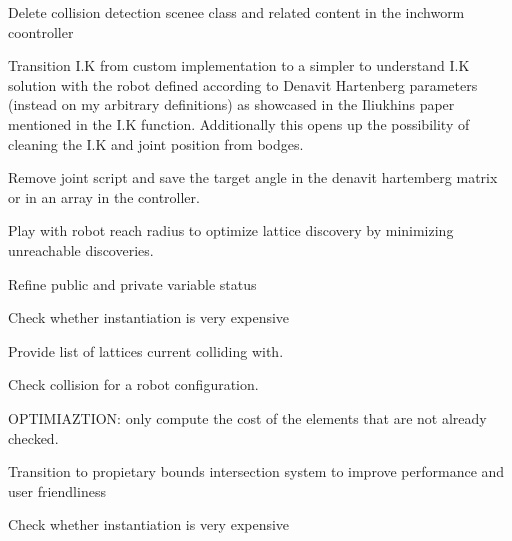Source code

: 
\begin{DoxyRefList}
\item[Class \mbox{\hyperlink{class_illa_controller_v3}{Illa\+Controller\+V3}} ]\label{todo__todo000001}%
%
Delete collision detection scenee class and related content in the inchworm coontroller 



Transition I.\+K from custom implementation to a simpler to understand I.\+K solution with the robot defined according to Denavit Hartenberg parameters (instead on my arbitrary definitions) as showcased in the Iliukhin\textquotesingle{}s paper mentioned in the I.\+K function. Additionally this opens up the possibility of cleaning the I.\+K and joint position from bodges. 



Remove joint script and save the target angle in the denavit hartemberg matrix or in an array in the controller. 



Play with robot reach radius to optimize lattice discovery by minimizing unreachable discoveries. 



Refine public and private variable status  
\item[Member \mbox{\hyperlink{class_illa_controller_v3_a8cf1cf2655a3174e928f8b3f161a4b2f}{Illa\+Controller\+V3.Is\+Pose\+Colliding}} (\mbox{\hyperlink{class_pos_j}{PosJ}} Pose\+To\+Check)]\label{todo__todo000002}%
%
Check whether instantiation is very expensive

\label{todo__todo000003}%
%
Provide list of lattices current colliding with.

\label{todo__todo000004}%
%
Check collision for a robot configuration.  
\item[Member \mbox{\hyperlink{class_illa_graph_node_a536aace3c5276651d6870f318f897e02}{Illa\+Graph\+Node.Order\+Dictionary\+Reach\+From\+Origin}} ()]\label{todo__todo000008}%
%
OPTIMIAZTION\+: only compute the cost of the elements that are not already checked.  
\item[Class \mbox{\hyperlink{class_illa_node_sensor_script}{Illa\+Node\+Sensor\+Script}} ]\label{todo__todo000009}%
%
Transition to propietary bounds intersection system to improve performance and user friendliness  
\item[Member \mbox{\hyperlink{class_inchworm_robot_controller_a434da4643498bd898d99a63678492ae4}{Inchworm\+Robot\+Controller.Is\+Pose\+Colliding}} (\mbox{\hyperlink{class_pos_j}{PosJ}} Pose\+To\+Check)]\label{todo__todo000010}%
%
Check whether instantiation is very expensive


\end{DoxyRefList}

INSTRUCTIONS TO FOLLOW >>
The range runs from the line with "Transition to propietary" to the last line of the entries above, both included. Restate it word for word.

TASK RESPONSE >>
Transition to propietary bounds intersection system to improve performance and user friendliness  
\item[Member \mbox{\hyperlink{class_inchworm_robot_controller_a434da4643498bd898d99a63678492ae4}{Inchworm\+Robot\+Controller.Is\+Pose\+Colliding}} (\mbox{\hyperlink{class_pos_j}{PosJ}} Pose\+To\+Check)]\label{todo__todo000010}%
%
Check whether instantiation is very expensive


\end{DoxyRefList}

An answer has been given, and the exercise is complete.